++++ Records provided

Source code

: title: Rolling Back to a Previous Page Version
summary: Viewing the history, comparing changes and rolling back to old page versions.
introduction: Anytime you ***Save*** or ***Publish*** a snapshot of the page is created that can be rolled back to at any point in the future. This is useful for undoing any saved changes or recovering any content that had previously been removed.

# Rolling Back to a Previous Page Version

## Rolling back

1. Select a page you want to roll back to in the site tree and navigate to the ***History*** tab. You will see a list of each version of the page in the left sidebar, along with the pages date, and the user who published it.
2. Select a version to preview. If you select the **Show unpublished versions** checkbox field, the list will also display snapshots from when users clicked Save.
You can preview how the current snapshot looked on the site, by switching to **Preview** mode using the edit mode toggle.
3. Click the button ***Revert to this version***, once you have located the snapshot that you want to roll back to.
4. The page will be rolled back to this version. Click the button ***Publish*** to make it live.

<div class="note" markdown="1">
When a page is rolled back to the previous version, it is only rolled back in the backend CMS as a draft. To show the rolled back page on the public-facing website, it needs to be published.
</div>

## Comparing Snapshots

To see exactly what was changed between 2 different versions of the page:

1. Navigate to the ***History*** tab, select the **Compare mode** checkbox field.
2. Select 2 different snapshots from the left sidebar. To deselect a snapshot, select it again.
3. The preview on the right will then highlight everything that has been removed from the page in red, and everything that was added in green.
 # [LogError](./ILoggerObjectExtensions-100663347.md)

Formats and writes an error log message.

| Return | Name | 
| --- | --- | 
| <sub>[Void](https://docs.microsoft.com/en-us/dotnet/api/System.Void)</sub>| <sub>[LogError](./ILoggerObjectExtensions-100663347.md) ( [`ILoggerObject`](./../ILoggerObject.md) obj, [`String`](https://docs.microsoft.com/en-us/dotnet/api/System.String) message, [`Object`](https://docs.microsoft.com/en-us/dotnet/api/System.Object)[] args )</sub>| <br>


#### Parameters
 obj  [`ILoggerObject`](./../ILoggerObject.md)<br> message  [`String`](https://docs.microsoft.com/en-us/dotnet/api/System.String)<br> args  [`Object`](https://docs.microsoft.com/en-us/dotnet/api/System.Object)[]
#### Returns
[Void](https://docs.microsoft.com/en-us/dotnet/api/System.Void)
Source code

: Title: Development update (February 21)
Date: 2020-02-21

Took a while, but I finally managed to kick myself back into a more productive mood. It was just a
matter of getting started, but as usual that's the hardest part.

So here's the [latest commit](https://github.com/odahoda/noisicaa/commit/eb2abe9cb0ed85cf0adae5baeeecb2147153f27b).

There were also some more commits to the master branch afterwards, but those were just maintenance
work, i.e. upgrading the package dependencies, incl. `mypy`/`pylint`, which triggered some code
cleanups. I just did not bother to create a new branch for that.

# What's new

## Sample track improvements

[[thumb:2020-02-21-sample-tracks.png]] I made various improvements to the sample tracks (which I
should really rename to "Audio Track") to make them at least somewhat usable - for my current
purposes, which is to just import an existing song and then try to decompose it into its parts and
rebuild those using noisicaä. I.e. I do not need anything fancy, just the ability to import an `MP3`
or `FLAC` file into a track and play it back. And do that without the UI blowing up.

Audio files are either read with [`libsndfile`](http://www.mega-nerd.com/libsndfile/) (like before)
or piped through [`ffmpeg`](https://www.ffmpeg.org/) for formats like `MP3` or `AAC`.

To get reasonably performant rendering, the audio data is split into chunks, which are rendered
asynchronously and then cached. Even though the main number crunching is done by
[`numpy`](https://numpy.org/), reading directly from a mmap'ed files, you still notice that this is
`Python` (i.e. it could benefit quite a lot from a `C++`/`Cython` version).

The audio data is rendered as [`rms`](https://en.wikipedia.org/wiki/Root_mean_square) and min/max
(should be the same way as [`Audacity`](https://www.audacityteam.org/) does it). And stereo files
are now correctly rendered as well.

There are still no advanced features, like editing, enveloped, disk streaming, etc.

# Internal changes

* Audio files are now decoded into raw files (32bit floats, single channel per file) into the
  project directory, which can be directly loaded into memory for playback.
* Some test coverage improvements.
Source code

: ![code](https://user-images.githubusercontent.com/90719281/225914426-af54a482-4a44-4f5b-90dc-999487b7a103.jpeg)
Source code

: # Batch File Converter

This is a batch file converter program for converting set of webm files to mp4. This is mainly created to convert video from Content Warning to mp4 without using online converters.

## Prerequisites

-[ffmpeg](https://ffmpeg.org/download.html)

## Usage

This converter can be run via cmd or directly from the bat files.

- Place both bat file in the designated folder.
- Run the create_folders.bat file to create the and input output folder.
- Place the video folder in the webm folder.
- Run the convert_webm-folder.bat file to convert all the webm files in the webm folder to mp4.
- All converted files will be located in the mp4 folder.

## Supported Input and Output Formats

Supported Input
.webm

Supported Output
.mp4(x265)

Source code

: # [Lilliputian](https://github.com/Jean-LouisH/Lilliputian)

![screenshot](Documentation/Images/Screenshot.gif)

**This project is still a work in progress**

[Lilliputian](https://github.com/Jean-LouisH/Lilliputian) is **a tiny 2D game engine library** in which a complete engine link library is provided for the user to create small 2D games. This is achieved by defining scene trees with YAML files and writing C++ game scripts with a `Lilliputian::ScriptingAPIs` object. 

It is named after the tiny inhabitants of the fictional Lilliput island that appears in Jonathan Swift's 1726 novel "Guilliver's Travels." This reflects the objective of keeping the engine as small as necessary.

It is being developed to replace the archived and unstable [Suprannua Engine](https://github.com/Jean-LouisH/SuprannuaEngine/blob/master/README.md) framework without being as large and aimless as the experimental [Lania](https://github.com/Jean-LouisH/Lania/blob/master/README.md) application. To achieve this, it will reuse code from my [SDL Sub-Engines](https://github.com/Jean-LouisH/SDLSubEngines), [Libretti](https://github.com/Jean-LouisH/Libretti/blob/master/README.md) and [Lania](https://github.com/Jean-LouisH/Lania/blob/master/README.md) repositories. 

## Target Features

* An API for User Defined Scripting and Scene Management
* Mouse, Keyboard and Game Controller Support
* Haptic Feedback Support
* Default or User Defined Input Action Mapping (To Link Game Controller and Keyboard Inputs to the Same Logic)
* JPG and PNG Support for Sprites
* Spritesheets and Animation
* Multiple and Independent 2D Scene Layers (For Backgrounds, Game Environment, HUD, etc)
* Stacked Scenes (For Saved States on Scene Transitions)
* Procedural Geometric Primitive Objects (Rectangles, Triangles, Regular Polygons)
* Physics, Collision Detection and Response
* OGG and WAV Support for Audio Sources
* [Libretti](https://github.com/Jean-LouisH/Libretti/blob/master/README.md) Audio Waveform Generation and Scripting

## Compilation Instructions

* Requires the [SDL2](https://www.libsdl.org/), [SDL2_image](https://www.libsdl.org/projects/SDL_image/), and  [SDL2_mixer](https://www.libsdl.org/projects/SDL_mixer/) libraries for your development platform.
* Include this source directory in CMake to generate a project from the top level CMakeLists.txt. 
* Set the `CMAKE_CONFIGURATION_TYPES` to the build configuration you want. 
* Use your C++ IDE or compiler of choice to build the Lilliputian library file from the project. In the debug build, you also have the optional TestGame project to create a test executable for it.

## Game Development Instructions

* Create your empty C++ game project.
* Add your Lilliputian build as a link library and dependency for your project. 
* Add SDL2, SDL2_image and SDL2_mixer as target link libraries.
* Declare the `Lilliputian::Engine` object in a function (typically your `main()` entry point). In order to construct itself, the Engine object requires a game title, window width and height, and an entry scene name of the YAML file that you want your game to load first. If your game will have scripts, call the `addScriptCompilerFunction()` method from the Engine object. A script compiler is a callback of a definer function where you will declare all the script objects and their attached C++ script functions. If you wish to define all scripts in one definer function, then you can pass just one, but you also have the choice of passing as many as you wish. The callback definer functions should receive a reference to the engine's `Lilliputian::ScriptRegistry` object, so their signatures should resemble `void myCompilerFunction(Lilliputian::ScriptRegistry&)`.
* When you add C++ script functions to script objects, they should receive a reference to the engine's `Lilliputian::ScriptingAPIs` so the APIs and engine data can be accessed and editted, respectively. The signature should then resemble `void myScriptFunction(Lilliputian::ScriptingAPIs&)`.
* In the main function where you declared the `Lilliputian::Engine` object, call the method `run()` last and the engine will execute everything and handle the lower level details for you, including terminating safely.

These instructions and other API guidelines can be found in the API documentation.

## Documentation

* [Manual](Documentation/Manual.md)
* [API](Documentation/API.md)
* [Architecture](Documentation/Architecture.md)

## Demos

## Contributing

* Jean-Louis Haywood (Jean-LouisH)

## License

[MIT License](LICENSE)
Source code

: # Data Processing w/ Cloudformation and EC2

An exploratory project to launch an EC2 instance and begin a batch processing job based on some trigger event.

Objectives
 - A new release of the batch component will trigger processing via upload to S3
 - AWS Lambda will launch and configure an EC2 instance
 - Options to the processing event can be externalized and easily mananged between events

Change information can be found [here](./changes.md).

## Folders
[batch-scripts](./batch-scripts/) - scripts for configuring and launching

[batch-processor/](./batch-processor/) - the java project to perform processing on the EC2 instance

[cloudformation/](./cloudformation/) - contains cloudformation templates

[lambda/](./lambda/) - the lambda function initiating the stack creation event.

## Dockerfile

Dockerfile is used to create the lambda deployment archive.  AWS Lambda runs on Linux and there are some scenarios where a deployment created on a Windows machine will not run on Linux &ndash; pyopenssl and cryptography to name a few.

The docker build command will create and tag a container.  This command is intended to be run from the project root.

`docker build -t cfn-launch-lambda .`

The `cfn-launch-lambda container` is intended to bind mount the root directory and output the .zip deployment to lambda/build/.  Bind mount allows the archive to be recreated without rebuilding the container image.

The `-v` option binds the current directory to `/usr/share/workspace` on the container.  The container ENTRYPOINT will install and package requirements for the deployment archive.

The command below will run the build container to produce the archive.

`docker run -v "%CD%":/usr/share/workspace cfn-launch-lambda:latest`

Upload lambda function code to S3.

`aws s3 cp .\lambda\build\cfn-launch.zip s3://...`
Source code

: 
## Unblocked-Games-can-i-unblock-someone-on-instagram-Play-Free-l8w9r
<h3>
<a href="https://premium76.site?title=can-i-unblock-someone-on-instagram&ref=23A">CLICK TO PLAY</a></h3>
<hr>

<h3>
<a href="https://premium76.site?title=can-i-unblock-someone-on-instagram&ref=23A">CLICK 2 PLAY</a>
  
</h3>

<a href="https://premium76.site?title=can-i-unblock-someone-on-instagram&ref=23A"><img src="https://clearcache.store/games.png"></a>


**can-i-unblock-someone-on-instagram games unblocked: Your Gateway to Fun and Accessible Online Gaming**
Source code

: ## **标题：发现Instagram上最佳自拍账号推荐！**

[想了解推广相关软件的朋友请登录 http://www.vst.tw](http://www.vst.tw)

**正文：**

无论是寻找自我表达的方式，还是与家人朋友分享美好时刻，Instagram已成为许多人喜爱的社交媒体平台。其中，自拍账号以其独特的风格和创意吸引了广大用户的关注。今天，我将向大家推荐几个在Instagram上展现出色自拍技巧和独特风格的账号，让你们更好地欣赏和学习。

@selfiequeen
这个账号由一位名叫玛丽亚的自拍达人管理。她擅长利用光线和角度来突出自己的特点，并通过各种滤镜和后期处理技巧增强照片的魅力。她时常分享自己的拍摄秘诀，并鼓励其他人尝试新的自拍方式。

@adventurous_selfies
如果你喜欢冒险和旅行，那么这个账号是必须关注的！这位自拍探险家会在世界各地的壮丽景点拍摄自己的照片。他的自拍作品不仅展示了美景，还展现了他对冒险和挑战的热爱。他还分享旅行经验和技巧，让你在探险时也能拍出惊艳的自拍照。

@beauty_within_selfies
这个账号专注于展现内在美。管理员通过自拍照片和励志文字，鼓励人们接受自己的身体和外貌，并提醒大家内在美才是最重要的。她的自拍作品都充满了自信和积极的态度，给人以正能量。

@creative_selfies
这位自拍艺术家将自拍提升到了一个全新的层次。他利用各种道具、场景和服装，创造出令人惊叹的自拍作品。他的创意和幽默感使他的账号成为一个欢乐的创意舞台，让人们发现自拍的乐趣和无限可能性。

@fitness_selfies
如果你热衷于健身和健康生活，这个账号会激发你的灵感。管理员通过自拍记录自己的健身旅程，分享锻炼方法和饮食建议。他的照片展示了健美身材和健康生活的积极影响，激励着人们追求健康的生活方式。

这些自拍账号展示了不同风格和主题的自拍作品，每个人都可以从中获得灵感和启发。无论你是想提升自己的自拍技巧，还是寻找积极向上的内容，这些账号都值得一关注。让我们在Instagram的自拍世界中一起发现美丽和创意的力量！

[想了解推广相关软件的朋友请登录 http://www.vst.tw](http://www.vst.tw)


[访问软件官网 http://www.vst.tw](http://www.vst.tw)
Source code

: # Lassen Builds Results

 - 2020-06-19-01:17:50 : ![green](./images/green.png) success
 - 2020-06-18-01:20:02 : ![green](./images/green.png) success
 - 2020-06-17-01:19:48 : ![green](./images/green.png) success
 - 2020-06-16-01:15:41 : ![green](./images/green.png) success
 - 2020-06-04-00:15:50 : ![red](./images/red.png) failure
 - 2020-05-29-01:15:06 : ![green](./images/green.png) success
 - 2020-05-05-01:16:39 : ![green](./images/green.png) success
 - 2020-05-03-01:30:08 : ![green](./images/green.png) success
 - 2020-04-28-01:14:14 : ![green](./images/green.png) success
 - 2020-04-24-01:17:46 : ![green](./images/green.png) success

++++++++

Return one number, the count of lines in the records holding the word "workspace".

### Solved problem
2